Fighting War


Christopher Marlowe awoke to the sounds of shouting and clanging. Each metallic clash seemed to rattle down to his teeth, contusing his hangover. He tried to shift to a more comfortable position but Cat was sprawled across the bed, seemingly filling the entire surface with purple feline.

Memories swirled up from the night before. Or was it a decade past? How many mornings had he awoken like this? Admittedly, generally with a more interesting companion. That night in… With… His mind wandered down red-tinged corridors of memory.
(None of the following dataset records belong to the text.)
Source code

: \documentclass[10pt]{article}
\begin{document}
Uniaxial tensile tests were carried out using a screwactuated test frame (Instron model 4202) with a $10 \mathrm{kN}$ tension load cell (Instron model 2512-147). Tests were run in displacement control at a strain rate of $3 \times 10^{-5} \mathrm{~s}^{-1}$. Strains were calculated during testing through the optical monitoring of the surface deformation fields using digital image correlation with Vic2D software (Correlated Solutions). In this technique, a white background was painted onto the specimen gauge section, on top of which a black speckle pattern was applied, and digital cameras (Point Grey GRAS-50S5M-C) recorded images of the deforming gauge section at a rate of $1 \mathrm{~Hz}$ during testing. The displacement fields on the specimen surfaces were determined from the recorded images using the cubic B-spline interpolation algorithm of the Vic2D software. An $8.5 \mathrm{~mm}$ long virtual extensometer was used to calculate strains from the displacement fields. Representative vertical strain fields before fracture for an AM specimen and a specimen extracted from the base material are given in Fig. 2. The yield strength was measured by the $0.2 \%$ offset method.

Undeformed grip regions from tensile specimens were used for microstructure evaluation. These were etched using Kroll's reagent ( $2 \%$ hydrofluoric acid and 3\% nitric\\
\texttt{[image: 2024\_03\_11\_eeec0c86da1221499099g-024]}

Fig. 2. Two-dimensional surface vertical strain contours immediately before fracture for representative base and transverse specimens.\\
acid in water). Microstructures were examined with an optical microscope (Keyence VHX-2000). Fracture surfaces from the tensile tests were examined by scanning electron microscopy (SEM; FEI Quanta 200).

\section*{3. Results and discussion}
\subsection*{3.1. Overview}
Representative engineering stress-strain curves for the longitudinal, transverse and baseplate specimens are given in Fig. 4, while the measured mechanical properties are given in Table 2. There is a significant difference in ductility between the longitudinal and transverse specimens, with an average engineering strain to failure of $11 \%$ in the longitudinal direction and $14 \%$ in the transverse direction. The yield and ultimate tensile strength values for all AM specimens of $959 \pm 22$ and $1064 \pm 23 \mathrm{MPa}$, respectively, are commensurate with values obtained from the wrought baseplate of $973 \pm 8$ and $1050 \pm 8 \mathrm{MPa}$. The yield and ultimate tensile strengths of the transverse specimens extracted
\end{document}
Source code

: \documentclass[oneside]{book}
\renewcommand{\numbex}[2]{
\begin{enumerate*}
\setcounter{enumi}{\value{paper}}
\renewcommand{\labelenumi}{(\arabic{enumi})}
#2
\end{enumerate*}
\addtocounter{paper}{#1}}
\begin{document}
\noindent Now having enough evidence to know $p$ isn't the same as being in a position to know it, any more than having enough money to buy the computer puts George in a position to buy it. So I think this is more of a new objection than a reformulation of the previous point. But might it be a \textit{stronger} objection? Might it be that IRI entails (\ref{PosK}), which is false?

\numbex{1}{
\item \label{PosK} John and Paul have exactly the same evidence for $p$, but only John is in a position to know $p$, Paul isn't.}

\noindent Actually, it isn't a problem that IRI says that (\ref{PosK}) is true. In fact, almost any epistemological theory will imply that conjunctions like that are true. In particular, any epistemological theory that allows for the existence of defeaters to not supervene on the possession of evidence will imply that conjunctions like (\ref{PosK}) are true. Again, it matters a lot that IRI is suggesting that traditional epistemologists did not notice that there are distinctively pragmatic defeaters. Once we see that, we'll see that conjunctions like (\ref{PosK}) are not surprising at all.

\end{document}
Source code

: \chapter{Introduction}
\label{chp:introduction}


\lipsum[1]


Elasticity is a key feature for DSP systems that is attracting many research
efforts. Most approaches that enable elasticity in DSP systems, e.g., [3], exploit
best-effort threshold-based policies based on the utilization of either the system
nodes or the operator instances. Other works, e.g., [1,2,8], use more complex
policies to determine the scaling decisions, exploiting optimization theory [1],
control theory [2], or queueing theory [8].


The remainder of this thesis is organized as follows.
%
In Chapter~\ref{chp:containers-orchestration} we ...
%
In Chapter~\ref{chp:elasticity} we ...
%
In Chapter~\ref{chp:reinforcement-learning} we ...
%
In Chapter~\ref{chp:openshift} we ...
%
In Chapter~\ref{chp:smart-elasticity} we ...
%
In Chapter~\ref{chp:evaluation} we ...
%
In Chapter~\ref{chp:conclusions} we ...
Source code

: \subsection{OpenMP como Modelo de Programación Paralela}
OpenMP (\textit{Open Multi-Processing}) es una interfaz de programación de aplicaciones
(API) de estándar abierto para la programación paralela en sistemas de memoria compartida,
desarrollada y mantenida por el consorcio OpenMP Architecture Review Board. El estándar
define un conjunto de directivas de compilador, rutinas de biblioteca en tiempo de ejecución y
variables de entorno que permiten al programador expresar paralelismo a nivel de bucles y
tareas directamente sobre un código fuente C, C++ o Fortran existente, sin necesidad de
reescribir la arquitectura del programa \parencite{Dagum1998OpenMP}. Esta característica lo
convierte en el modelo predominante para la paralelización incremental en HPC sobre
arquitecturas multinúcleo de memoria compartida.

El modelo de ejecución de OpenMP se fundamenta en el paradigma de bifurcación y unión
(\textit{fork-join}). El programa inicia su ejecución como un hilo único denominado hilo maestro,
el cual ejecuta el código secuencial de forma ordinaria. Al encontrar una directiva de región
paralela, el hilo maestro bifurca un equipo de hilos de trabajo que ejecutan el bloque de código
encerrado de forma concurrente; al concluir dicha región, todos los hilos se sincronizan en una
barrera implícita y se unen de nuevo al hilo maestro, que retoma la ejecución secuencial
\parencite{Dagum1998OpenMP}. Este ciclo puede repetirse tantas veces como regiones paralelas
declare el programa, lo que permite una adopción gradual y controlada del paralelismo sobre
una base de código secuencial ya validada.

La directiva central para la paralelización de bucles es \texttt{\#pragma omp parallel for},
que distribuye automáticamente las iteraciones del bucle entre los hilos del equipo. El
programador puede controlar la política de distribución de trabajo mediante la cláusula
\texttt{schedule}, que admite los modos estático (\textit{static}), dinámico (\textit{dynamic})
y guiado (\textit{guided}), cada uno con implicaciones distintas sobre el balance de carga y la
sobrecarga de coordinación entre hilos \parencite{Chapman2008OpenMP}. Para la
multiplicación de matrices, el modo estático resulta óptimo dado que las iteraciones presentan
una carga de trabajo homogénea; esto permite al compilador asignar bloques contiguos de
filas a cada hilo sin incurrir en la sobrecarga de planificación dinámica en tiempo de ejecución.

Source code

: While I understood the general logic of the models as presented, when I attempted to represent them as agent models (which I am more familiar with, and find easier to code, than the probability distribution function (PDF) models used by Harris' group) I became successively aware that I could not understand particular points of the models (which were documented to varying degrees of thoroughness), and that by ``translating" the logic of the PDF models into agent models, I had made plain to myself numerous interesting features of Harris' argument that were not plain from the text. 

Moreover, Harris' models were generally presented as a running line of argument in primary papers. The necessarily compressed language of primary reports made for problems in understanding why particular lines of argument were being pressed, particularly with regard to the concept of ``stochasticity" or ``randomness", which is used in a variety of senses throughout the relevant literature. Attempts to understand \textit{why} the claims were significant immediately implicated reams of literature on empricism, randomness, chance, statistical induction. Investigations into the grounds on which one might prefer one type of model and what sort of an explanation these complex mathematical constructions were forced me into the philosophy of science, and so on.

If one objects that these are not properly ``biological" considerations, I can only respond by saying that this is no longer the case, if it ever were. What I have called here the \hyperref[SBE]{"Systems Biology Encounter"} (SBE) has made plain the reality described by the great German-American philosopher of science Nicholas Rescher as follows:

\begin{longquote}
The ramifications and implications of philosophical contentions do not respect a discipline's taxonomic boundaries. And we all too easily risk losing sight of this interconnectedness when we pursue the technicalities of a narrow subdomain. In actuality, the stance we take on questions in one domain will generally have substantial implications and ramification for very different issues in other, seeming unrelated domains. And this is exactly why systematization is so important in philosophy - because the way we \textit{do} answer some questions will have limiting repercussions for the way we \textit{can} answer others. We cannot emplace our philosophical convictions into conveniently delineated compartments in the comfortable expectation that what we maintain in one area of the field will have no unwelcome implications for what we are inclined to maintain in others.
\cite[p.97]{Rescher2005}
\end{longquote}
The noise outside faded, then returned with redoubled force as some mock attack took place. Although he was pretty sure that was an authentic scream. Putting swords in the hands of sailors often ended like that, he reflected.

Cat raised his furry head and Marlowe reached out to pet him, wincing as his brain throbbed within in skull. Then he heard his tired voice form unfamiliar and alien words: “Let’s go make peace, Plumbottom. Let’s go make peace.”

Cat raised a paw and batted Marlowe’s hand away. “She left me,” he said morosely. “She went off speaking foreign with that Spaniard. Said she’d finally found her Nicho, who-ever that is.”

“Be of good heart!” Marlowe said, wincing a little at the sound of his own voice. “We’ll put things right.”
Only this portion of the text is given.